Decís que no todo vale, pero ¿quién se encarga de señalar qué es lo que vale o no y con qué criterios?

Esa es una discusión amplia y puede no acabar nunca. El asunto es desde qué marco vos decís que todo vale. En el consumo de músicas populares, que es donde más impacta ese fenómeno de la hipersaturación de datos, lo que no vale es todo aquello que contribuye a reciclar ese fenómeno, es decir que estética, artística y técnicamente lo único que hace es trabajar con grandes paquetes musicales que no provocan ningún trabajo interpretativo en quien lo recibe: está todo dado. Vos te das cuenta en el fenómeno pop, que es el ejemplo paradigmático, o en todo el rock local, que generó una especie de estado de cosas en el que prácticamente no pasa nada. No hay un abordaje de lo compositivo desde el punto de vista más crítico; es decir, tomo un repertorio de materiales –en el plano armónico, por ejemplo– y con eso no hago más que repetir lo que ya se hizo, porque también hay una estupidización del consumo, que a la industria le sirve y lo fomenta. Tiene que haber más modelos reproducibles industrialmente para que el mercado siga funcionando. A eso hay que fisurarlo. Si hay una cosa que se mantiene uniforme, no hay posibilidad de generar significado, porque, justamente, el significado surge por oposición: ese acorde que no funciona dentro del conocimiento disponible.

O sea que pensás que en la música todavía no está todo inventado.

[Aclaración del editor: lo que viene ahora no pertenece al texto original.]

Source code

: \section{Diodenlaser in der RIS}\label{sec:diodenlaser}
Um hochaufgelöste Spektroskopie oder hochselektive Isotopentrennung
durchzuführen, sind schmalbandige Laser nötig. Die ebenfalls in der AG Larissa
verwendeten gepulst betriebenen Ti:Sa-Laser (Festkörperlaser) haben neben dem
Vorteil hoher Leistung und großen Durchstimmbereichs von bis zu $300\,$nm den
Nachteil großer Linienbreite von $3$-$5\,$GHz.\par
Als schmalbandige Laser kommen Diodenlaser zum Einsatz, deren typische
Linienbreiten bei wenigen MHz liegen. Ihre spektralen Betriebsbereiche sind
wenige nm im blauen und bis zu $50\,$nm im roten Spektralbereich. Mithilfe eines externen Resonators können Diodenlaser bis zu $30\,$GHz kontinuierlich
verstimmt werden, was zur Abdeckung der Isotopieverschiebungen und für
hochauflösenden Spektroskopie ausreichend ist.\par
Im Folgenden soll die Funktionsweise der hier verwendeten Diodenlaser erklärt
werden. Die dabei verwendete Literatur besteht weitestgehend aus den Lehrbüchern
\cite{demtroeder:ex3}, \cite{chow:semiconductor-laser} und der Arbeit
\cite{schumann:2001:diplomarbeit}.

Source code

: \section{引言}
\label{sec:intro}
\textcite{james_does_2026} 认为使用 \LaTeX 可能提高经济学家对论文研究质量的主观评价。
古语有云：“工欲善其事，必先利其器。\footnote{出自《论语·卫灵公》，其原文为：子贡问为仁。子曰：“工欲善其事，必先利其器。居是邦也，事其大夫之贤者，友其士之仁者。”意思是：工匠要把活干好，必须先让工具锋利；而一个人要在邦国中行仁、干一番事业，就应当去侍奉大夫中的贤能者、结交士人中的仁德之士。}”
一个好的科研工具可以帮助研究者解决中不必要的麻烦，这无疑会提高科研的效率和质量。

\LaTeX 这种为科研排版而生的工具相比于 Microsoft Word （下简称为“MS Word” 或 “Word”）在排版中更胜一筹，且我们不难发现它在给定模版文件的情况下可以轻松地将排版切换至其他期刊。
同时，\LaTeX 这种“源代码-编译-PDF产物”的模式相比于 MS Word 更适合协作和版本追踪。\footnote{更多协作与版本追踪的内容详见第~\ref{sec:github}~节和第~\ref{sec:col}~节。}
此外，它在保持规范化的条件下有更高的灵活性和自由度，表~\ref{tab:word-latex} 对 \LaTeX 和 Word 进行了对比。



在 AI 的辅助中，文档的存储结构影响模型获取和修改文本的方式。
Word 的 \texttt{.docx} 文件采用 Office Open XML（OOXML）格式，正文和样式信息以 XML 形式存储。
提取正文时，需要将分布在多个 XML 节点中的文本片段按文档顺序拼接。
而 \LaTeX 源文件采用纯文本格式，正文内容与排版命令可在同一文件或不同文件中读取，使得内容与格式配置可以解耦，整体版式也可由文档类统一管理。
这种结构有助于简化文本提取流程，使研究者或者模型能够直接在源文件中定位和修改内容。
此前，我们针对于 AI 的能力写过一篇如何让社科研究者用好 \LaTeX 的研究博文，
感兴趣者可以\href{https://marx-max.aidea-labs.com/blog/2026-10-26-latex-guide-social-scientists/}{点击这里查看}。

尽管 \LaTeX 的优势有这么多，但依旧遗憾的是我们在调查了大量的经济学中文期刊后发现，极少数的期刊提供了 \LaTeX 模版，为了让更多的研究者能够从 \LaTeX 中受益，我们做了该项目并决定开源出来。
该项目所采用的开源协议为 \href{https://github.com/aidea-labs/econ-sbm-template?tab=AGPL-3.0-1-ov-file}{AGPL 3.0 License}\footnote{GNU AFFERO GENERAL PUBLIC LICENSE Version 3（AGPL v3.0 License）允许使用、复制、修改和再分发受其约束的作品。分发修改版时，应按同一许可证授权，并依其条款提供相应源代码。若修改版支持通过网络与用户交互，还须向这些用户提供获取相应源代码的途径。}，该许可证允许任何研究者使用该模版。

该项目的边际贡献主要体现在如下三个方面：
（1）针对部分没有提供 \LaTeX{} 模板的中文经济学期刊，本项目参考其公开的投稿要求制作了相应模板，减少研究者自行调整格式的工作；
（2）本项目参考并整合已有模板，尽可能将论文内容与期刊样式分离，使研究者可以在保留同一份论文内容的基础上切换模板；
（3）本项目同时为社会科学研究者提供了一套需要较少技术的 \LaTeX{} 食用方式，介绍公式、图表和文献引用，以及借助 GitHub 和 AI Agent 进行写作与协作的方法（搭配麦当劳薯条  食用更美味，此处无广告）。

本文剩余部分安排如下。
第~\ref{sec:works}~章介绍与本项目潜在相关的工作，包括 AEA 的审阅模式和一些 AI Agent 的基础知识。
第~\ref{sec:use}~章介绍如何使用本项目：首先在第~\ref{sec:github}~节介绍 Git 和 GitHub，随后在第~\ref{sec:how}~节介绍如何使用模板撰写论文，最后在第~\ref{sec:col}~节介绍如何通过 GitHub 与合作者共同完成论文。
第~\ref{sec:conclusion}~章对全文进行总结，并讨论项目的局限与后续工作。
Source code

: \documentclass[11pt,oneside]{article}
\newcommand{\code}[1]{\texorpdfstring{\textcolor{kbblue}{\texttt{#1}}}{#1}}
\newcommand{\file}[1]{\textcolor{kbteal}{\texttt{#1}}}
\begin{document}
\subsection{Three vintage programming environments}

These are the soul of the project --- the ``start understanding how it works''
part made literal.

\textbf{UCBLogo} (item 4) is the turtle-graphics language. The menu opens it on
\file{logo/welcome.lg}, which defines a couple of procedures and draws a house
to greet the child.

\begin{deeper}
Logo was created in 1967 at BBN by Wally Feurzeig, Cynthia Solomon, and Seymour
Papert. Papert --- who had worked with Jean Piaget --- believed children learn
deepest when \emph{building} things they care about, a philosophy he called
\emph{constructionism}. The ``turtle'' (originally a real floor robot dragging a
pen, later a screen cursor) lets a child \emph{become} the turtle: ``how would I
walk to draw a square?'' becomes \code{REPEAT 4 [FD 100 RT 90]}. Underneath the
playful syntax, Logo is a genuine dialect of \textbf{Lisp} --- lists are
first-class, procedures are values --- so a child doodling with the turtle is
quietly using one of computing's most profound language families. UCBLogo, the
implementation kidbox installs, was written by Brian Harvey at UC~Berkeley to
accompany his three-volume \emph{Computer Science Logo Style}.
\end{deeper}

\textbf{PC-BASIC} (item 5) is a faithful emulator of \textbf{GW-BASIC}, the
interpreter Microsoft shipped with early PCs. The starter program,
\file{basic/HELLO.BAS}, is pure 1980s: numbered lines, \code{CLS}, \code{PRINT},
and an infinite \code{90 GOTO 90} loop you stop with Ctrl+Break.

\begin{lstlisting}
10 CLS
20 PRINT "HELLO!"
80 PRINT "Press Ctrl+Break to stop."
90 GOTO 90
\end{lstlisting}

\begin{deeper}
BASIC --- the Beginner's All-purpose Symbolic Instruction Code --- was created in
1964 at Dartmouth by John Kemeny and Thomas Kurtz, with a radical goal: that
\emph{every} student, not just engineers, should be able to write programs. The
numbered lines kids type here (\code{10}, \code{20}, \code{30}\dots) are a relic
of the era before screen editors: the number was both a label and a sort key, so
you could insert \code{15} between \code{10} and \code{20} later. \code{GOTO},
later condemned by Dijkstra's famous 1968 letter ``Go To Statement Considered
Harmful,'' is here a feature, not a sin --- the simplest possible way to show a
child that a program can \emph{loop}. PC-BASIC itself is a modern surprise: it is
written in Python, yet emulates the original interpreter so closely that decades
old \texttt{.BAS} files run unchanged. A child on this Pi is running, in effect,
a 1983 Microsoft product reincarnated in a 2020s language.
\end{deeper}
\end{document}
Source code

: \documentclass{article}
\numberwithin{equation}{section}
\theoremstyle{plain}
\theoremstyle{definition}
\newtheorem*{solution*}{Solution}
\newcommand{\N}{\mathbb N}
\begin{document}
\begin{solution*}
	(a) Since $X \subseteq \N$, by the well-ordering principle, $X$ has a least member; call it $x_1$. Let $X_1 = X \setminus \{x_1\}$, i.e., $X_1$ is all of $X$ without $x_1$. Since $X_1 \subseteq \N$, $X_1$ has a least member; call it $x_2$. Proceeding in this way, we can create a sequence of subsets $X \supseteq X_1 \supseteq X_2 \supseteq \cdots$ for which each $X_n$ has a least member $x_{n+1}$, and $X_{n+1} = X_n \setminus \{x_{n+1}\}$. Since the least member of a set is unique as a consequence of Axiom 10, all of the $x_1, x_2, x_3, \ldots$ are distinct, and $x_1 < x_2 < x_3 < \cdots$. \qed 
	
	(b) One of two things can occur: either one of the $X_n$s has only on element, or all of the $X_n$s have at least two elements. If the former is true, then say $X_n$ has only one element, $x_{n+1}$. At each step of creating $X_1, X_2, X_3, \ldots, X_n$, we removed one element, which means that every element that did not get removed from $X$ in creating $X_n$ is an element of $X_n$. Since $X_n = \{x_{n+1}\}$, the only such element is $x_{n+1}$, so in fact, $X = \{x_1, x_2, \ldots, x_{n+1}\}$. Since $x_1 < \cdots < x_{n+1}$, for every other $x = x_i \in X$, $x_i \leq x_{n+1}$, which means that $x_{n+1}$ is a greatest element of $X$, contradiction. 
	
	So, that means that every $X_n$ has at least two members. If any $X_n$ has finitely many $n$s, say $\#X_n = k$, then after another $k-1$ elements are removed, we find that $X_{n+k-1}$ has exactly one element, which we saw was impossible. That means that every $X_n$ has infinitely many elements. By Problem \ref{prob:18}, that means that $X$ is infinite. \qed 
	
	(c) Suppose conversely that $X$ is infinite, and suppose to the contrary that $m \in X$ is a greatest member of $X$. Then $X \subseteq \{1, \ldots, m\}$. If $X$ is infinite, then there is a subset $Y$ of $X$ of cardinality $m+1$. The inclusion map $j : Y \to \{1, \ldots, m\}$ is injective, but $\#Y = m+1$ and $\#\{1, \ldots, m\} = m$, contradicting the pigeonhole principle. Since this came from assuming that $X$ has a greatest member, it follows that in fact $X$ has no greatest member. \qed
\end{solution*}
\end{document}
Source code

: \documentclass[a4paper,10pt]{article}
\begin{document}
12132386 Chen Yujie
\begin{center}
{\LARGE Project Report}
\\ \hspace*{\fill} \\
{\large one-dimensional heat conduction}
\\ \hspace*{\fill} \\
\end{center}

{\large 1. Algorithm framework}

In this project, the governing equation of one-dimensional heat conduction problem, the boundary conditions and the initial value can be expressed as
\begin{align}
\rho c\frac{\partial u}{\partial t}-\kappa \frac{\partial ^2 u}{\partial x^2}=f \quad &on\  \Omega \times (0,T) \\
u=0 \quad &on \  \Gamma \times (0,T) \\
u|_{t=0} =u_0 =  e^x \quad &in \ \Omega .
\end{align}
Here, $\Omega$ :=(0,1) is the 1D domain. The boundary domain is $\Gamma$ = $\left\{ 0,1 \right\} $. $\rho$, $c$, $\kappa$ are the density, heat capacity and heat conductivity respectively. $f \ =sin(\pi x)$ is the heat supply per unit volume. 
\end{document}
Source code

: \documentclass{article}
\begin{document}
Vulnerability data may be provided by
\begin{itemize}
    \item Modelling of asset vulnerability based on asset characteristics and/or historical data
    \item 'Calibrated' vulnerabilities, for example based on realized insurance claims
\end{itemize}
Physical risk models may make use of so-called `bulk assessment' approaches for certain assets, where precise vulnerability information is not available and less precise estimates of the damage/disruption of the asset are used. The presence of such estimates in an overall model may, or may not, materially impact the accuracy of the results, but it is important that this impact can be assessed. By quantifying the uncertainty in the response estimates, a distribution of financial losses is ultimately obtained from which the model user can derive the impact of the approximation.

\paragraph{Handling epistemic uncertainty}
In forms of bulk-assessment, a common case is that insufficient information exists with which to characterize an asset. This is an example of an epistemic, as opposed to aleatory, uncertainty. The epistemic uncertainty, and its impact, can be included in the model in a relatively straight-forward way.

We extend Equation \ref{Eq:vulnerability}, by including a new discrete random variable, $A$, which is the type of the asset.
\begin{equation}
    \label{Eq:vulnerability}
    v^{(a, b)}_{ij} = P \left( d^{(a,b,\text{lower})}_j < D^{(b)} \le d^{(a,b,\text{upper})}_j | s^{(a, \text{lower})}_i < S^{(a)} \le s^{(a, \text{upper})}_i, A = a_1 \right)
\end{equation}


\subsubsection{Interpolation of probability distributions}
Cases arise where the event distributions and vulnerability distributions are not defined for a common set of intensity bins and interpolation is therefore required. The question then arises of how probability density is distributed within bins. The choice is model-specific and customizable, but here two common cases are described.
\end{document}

Sin duda que no. Porque, por ejemplo, la música popular, que ha trabajado con sistemas tonales y modales que tienen una historia milenaria, con esos materiales pudo generar hechos y prácticas que fueron realmente renovadoras. El material sigue brindando posibilidades valiosas para producir cosas no necesariamente nuevas, pero sí que fisuren lo establecido y provoquen el crecimiento de los estilos. Sería como el camino opuesto a que estalló una banda como No Te Va Gustar o La Vela Puerca y alrededor de ese fenómeno proliferaron diez millones de bandas que son la réplica casi exacta.

¿En el curso tratás el tema de qué es hacer música uruguaya?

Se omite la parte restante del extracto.